━━ INFORMATION SUPPLIED ━━

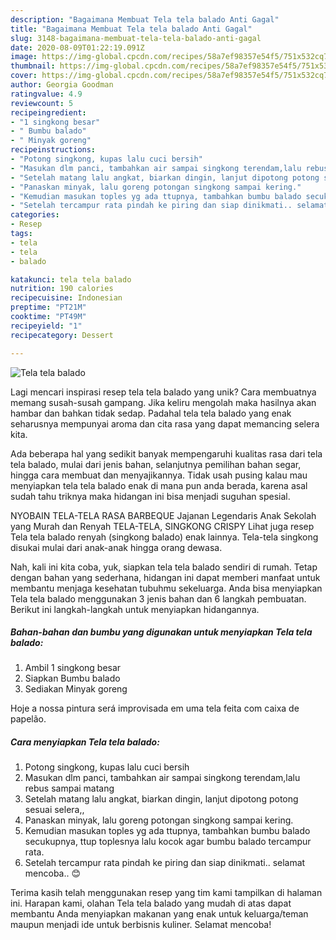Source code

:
 ```yaml
---
description: "Bagaimana Membuat Tela tela balado Anti Gagal"
title: "Bagaimana Membuat Tela tela balado Anti Gagal"
slug: 3148-bagaimana-membuat-tela-tela-balado-anti-gagal
date: 2020-08-09T01:22:19.091Z
image: https://img-global.cpcdn.com/recipes/58a7ef98357e54f5/751x532cq70/tela-tela-balado-foto-resep-utama.jpg
thumbnail: https://img-global.cpcdn.com/recipes/58a7ef98357e54f5/751x532cq70/tela-tela-balado-foto-resep-utama.jpg
cover: https://img-global.cpcdn.com/recipes/58a7ef98357e54f5/751x532cq70/tela-tela-balado-foto-resep-utama.jpg
author: Georgia Goodman
ratingvalue: 4.9
reviewcount: 5
recipeingredient:
- "1 singkong besar"
- " Bumbu balado"
- " Minyak goreng"
recipeinstructions:
- "Potong singkong, kupas lalu cuci bersih"
- "Masukan dlm panci, tambahkan air sampai singkong terendam,lalu rebus sampai matang"
- "Setelah matang lalu angkat, biarkan dingin, lanjut dipotong potong sesuai selera,,"
- "Panaskan minyak, lalu goreng potongan singkong sampai kering."
- "Kemudian masukan toples yg ada ttupnya, tambahkan bumbu balado secukupnya, ttup toplesnya lalu kocok agar bumbu balado tercampur rata."
- "Setelah tercampur rata pindah ke piring dan siap dinikmati.. selamat mencoba.. 😊"
categories:
- Resep
tags:
- tela
- tela
- balado

katakunci: tela tela balado 
nutrition: 190 calories
recipecuisine: Indonesian
preptime: "PT21M"
cooktime: "PT49M"
recipeyield: "1"
recipecategory: Dessert

---
```



![Tela tela balado](https://img-global.cpcdn.com/recipes/58a7ef98357e54f5/751x532cq70/tela-tela-balado-foto-resep-utama.jpg)

Lagi mencari inspirasi resep tela tela balado yang unik? Cara membuatnya memang susah-susah gampang. Jika keliru mengolah maka hasilnya akan hambar dan bahkan tidak sedap. Padahal tela tela balado yang enak seharusnya mempunyai aroma dan cita rasa yang dapat memancing selera kita.

Ada beberapa hal yang sedikit banyak mempengaruhi kualitas rasa dari tela tela balado, mulai dari jenis bahan, selanjutnya pemilihan bahan segar, hingga cara membuat dan menyajikannya. Tidak usah pusing kalau mau menyiapkan tela tela balado enak di mana pun anda berada, karena asal sudah tahu triknya maka hidangan ini bisa menjadi suguhan spesial.

NYOBAIN TELA-TELA RASA BARBEQUE Jajanan Legendaris Anak Sekolah yang Murah dan Renyah TELA-TELA, SINGKONG CRISPY Lihat juga resep Tela tela balado renyah (singkong balado) enak lainnya. Tela-tela singkong disukai mulai dari anak-anak hingga orang dewasa.


Nah, kali ini kita coba, yuk, siapkan tela tela balado sendiri di rumah. Tetap dengan bahan yang sederhana, hidangan ini dapat memberi manfaat untuk membantu menjaga kesehatan tubuhmu sekeluarga. Anda bisa menyiapkan Tela tela balado menggunakan 3 jenis bahan dan 6 langkah pembuatan. Berikut ini langkah-langkah untuk menyiapkan hidangannya.

<!--inarticleads1-->

##### Bahan-bahan dan bumbu yang digunakan untuk menyiapkan Tela tela balado:

1. Ambil 1 singkong besar
1. Siapkan  Bumbu balado
1. Sediakan  Minyak goreng


Hoje a nossa pintura será improvisada em uma tela feita com caixa de papelão. 

<!--inarticleads2-->

##### Cara menyiapkan Tela tela balado:

1. Potong singkong, kupas lalu cuci bersih
1. Masukan dlm panci, tambahkan air sampai singkong terendam,lalu rebus sampai matang
1. Setelah matang lalu angkat, biarkan dingin, lanjut dipotong potong sesuai selera,,
1. Panaskan minyak, lalu goreng potongan singkong sampai kering.
1. Kemudian masukan toples yg ada ttupnya, tambahkan bumbu balado secukupnya, ttup toplesnya lalu kocok agar bumbu balado tercampur rata.
1. Setelah tercampur rata pindah ke piring dan siap dinikmati.. selamat mencoba.. 😊




Terima kasih telah menggunakan resep yang tim kami tampilkan di halaman ini. Harapan kami, olahan Tela tela balado yang mudah di atas dapat membantu Anda menyiapkan makanan yang enak untuk keluarga/teman maupun menjadi ide untuk berbisnis kuliner. Selamat mencoba!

━━━

Whenever the word "biarkan" occurs in a line above, copy that line.

- "Setelah matang lalu angkat, biarkan dingin, lanjut dipotong potong sesuai selera,,"
1. Setelah matang lalu angkat, biarkan dingin, lanjut dipotong potong sesuai selera,,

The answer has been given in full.